Niagara Falls has won the first legal round of the eminent domain battle with Niagara Falls Redevelopment (NFR) as a panel of four judges from the Appellate Division, Fourth Department, found that the city’s purpose in seizing a 12-acre parcel on South End land owned by NFR “is rationally related to a conceivable public purpose.”

Well, in reality, it is a hollow victory that only signals the start of a likely protracted and expensive legal fight with NFR which plans to appeal the initial finding that there is a public benefit to the city’s Centennial Park plan, claiming the unfunded project is speculative and shifting and that eminent domain seizure of the land is “unlawful and arbitrary.”

So there you have it.  The city claims a victory although it has no money for the project and will likely have to continue paying lawyers to fight NFR’s appeals to higher tribunals is a certainty.

NFR says it has a Canadian development partner, Urbacon, which wants to build a data center on the property that the city wants to seize for its unfunded Centennial Park project and the mayor, claiming an early legal victory, must still find a government partner to fund the park plan.  So far, he hasn’t found one.

A data center could potentially create high-paying jobs and generate tax money for the city but for whatever reason, the city and its leaders don’t want to pursue any possible settlement of the development stalemate that continues to go on and will go on for the foreseeable future.

I would suggest the city and its visionaries bring in Urbacon to discuss the data center project along with NFR and make a decision based on what it can see and feel and not on a plan that has no funding in place and none in sight.

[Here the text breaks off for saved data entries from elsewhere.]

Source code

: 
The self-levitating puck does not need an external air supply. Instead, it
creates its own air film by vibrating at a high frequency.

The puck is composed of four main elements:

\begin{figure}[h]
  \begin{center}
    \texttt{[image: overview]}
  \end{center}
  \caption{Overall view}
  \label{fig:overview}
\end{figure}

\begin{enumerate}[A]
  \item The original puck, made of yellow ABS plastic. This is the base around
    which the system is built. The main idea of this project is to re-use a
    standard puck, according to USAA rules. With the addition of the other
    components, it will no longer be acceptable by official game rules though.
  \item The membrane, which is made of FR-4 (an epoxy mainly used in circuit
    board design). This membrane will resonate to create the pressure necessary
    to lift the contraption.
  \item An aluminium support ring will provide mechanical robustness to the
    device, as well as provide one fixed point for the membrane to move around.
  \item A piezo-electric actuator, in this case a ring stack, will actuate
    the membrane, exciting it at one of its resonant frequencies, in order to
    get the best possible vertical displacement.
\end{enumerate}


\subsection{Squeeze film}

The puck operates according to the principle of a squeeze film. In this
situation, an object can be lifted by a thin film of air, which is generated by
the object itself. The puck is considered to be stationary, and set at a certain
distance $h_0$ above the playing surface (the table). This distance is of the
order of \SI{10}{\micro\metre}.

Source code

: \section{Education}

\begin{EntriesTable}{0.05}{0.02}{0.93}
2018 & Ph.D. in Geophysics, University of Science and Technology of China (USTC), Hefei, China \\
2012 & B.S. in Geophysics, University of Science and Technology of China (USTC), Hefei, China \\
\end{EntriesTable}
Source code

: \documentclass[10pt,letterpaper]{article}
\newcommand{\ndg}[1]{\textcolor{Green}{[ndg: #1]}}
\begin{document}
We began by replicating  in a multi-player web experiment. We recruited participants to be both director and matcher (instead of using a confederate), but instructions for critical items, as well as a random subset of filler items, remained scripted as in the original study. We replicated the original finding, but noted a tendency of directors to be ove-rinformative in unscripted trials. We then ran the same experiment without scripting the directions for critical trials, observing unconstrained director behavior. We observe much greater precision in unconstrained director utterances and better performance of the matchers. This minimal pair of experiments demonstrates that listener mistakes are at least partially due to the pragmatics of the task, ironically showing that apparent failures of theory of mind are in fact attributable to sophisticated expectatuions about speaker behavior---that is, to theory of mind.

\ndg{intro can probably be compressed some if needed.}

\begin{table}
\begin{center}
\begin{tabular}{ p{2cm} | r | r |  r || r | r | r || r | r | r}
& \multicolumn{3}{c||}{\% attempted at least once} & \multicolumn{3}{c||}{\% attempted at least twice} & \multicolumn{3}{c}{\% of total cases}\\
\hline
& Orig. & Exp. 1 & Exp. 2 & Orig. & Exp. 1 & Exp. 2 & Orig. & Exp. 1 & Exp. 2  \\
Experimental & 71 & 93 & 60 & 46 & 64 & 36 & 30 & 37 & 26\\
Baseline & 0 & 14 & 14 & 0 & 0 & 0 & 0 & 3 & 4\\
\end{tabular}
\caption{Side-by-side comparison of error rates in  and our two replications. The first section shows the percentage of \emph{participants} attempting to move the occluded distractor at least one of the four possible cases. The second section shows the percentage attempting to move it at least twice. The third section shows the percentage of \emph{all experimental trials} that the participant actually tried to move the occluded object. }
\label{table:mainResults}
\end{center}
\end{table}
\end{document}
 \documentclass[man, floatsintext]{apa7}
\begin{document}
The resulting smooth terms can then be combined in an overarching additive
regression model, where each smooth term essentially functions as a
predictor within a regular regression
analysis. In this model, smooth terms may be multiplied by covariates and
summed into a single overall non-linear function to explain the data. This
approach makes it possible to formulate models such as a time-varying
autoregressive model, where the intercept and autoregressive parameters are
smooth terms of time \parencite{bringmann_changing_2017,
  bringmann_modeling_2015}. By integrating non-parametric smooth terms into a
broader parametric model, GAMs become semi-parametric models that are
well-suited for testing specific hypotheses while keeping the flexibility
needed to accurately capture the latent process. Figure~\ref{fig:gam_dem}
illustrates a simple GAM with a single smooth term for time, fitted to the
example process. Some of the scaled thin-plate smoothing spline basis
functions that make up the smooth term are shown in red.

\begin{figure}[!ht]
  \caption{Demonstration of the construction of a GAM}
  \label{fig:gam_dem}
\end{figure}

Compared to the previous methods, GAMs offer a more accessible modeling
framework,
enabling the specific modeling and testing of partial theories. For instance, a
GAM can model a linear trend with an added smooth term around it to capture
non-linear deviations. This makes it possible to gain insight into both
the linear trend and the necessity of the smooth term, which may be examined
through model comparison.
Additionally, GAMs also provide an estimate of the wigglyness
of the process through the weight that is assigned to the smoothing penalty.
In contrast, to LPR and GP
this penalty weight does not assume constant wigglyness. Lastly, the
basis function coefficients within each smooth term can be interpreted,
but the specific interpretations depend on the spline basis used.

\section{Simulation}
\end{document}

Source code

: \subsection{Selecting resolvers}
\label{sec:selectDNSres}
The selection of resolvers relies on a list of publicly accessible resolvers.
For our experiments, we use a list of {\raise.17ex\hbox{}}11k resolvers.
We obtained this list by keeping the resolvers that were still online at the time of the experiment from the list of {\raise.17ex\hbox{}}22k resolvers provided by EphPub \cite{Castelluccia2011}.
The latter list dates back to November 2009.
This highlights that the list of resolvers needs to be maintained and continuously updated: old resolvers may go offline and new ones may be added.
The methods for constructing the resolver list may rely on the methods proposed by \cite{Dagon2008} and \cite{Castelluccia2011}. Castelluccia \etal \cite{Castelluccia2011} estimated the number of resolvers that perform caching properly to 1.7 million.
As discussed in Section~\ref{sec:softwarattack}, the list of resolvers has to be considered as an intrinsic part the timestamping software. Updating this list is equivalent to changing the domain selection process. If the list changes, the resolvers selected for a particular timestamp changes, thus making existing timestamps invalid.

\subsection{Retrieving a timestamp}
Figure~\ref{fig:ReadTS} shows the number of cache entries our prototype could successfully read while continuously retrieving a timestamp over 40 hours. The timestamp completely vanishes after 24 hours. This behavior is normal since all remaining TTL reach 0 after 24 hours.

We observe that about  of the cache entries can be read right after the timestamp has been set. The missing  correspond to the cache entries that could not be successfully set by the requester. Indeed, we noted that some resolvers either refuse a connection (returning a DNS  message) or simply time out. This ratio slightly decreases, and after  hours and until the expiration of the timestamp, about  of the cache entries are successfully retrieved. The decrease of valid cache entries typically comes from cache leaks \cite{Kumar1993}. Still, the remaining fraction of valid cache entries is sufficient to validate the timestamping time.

A data center could be a serious economic engine for struggling Niagara Falls, a far more beneficial move for its citizens than a park project for which there is no money in sight.

It would seem sensible for city leaders to deal with NFR on the data center vision before more money is wasted on legal fights that could lead to an empty and hollow court victory.  People should demand that city leaders do something that could lead to a brighter future for its citizens and not pin its hopes on a park project that has no financial support.